WHAT NEEDS TO BE DONE -
Working through the lines below, return each one that holds "skills".

AVAILABLE DATA Start Marker

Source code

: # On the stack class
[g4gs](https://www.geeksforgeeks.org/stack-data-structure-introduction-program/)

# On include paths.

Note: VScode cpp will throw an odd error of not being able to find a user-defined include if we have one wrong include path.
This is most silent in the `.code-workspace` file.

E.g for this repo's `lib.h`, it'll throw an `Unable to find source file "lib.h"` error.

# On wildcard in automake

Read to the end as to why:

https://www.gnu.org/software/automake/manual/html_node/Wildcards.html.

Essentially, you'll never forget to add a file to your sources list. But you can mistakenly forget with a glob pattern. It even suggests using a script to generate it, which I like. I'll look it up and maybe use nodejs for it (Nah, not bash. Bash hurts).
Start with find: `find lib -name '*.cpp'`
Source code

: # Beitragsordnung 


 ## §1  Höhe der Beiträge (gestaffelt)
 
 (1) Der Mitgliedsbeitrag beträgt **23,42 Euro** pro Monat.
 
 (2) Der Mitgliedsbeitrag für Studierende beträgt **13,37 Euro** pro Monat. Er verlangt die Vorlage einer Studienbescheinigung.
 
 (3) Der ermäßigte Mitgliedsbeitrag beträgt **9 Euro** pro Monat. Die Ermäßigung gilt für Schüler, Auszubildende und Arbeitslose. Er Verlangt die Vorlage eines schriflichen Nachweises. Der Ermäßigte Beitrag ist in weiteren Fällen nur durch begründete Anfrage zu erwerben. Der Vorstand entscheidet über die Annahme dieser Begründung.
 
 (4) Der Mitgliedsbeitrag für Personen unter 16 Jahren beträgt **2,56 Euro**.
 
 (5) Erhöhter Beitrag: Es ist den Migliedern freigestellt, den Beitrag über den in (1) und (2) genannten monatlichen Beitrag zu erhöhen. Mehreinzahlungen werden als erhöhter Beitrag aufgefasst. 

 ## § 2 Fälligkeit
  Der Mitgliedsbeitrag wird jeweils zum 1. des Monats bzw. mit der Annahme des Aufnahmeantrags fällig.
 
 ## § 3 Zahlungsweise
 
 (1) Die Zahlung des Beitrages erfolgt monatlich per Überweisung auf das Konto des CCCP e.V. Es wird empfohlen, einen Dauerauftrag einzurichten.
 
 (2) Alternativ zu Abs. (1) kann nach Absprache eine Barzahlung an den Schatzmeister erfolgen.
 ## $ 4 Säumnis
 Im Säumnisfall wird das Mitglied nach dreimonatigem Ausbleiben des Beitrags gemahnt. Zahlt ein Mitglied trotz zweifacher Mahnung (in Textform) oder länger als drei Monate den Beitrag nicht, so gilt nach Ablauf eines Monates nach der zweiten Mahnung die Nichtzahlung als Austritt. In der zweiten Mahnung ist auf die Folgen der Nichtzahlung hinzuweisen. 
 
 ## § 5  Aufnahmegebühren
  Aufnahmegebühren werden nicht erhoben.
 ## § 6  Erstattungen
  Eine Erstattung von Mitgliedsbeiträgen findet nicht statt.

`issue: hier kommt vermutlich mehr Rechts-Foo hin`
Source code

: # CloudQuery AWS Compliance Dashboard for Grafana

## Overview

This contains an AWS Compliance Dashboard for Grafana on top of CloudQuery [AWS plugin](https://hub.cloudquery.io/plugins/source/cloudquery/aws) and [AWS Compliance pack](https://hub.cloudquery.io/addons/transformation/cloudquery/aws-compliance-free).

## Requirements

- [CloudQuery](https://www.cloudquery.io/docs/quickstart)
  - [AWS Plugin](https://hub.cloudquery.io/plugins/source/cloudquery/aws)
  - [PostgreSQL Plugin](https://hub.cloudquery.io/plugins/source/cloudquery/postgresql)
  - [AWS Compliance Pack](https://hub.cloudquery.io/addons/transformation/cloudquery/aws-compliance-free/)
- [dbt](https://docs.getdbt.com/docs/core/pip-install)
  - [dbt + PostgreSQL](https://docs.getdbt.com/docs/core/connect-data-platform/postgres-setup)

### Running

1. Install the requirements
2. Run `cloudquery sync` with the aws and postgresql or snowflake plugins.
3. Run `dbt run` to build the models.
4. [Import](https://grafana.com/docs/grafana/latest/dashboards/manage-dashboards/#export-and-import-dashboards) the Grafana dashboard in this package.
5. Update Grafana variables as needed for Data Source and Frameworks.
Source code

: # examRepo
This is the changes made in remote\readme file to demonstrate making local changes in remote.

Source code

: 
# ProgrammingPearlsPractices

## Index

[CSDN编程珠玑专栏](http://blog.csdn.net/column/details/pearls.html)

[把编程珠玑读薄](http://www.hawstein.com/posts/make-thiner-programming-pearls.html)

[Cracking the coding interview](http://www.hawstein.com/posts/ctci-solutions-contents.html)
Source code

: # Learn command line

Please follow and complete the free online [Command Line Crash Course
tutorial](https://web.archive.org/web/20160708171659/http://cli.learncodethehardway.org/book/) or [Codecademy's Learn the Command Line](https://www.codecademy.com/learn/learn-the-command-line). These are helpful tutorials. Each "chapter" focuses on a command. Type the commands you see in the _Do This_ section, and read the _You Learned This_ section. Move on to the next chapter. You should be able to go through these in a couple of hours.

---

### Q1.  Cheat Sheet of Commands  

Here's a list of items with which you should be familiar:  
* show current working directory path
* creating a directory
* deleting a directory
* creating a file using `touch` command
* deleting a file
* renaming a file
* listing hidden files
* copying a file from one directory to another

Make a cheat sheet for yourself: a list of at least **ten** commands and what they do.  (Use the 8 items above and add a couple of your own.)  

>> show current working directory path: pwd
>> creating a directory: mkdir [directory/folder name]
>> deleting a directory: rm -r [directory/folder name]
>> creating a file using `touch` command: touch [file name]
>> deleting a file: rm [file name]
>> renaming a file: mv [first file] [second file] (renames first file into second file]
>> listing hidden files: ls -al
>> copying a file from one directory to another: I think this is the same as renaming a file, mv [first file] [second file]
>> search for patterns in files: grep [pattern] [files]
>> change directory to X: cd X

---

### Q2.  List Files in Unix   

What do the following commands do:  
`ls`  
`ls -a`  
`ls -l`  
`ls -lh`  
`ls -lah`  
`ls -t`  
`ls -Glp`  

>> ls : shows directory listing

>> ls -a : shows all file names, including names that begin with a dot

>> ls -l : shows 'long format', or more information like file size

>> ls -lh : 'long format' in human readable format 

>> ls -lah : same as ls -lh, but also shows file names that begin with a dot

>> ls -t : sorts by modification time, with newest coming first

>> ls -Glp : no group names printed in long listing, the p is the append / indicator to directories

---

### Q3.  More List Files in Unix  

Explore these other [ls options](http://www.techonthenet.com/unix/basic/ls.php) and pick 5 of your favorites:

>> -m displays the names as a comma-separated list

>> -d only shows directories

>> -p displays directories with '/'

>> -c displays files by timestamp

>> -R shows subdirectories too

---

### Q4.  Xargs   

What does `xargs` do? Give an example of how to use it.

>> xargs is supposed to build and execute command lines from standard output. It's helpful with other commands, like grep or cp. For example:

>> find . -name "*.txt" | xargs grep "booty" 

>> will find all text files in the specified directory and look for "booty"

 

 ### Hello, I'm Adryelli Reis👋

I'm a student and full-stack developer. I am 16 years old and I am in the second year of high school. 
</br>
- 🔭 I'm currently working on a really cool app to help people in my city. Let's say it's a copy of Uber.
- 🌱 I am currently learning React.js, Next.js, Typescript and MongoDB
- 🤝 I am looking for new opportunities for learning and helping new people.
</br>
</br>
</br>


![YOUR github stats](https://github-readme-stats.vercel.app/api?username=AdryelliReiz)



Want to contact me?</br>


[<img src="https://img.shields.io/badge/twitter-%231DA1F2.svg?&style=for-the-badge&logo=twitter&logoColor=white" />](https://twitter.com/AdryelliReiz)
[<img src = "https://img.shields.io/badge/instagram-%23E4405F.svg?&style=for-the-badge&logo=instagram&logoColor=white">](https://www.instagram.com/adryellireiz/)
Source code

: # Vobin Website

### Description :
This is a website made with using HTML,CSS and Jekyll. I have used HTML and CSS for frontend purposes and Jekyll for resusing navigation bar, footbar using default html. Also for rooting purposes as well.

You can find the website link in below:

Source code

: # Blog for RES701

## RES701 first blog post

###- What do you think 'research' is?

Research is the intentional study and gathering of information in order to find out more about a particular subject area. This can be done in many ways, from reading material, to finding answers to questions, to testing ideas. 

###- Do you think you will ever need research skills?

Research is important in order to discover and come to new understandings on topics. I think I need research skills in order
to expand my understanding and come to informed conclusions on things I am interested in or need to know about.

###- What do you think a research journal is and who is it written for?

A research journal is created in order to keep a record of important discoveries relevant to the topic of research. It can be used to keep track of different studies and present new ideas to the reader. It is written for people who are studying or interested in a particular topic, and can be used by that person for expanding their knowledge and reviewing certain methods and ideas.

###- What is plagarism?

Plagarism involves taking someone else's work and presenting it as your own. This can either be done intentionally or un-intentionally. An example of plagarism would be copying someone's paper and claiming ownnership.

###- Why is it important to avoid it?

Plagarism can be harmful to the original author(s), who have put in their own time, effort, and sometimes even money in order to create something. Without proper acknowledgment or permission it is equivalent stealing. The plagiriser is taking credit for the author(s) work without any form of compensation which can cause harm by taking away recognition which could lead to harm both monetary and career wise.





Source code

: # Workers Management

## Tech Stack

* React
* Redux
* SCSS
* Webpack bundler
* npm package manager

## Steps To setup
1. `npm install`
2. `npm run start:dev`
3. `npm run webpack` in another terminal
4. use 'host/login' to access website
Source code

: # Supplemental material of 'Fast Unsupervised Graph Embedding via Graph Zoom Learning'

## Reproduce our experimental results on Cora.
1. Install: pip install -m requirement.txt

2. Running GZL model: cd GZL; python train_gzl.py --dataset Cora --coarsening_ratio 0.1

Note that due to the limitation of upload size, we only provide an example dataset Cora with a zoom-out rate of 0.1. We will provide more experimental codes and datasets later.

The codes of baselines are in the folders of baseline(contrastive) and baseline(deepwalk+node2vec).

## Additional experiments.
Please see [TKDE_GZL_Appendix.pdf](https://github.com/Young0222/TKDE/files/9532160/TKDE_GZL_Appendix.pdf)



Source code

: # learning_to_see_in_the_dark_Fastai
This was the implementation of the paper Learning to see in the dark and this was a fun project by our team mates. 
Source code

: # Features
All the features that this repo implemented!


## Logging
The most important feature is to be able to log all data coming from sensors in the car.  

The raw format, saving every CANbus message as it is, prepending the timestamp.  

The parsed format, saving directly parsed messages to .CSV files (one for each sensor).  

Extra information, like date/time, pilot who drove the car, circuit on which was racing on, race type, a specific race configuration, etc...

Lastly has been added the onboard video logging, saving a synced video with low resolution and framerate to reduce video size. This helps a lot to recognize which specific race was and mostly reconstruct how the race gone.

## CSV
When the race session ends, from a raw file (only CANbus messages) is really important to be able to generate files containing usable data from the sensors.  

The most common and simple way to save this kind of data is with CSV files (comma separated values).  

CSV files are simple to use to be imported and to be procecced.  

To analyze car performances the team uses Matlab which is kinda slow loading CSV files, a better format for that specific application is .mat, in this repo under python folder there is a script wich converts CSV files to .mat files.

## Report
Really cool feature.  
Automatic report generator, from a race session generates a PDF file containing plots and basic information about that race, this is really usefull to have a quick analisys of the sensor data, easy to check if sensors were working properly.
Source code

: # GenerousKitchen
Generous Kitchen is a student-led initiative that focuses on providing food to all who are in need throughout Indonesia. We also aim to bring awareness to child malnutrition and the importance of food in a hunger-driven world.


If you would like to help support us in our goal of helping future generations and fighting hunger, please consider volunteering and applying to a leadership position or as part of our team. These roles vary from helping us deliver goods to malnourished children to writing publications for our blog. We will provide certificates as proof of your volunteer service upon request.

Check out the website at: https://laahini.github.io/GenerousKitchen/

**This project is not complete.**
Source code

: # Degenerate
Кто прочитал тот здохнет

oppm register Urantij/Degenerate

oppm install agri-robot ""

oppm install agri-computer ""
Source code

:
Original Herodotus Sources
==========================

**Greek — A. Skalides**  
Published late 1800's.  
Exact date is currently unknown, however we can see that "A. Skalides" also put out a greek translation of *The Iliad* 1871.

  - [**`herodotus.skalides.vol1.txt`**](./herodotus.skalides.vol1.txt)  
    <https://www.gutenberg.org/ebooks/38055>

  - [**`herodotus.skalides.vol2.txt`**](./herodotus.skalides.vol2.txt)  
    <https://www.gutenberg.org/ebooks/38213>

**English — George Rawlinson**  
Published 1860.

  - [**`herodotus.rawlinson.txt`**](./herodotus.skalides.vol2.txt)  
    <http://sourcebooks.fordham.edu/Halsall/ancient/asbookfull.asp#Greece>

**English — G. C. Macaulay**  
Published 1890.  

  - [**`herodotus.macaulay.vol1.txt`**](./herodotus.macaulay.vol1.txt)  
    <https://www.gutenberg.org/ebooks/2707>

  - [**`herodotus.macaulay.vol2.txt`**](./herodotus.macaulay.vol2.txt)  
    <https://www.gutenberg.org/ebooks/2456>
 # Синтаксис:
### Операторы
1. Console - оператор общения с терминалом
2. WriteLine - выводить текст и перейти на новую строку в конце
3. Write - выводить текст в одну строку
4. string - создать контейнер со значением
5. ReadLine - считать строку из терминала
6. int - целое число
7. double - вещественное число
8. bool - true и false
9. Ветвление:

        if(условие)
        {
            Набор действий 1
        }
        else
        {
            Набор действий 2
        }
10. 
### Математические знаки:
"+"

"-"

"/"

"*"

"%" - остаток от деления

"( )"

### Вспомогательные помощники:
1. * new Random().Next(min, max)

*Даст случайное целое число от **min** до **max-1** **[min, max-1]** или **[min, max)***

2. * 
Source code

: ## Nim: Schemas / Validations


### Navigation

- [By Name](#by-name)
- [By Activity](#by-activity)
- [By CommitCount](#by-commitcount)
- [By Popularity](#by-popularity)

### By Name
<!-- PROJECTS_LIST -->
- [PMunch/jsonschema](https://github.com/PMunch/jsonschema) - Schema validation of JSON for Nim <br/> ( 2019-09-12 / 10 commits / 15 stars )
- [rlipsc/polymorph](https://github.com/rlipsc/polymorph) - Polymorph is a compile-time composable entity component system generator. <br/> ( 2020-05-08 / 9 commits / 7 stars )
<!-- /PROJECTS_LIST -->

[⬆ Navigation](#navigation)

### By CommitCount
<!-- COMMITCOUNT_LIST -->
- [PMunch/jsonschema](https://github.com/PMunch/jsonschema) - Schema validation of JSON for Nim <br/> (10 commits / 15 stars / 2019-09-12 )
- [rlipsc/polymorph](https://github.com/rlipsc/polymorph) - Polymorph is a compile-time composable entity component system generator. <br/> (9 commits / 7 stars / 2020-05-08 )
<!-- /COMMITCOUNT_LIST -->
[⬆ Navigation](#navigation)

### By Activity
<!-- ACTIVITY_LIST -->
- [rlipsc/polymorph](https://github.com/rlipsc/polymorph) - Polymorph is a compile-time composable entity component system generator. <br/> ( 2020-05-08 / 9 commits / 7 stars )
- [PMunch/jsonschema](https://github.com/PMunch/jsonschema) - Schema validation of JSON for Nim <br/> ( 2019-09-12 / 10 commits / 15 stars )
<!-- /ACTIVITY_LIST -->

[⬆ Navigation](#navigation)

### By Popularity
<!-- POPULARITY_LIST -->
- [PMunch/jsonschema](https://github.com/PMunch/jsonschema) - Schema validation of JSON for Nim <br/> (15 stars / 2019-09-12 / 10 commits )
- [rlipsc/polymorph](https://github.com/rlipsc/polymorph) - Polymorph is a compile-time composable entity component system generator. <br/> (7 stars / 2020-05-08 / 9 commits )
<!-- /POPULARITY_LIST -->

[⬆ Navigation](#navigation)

AVAILABLE DATA End Marker

RESPONSE TO THE EXERCISE -
###- Do you think you will ever need research skills?
Research is important in order to discover and come to new understandings on topics. I think I need research skills in order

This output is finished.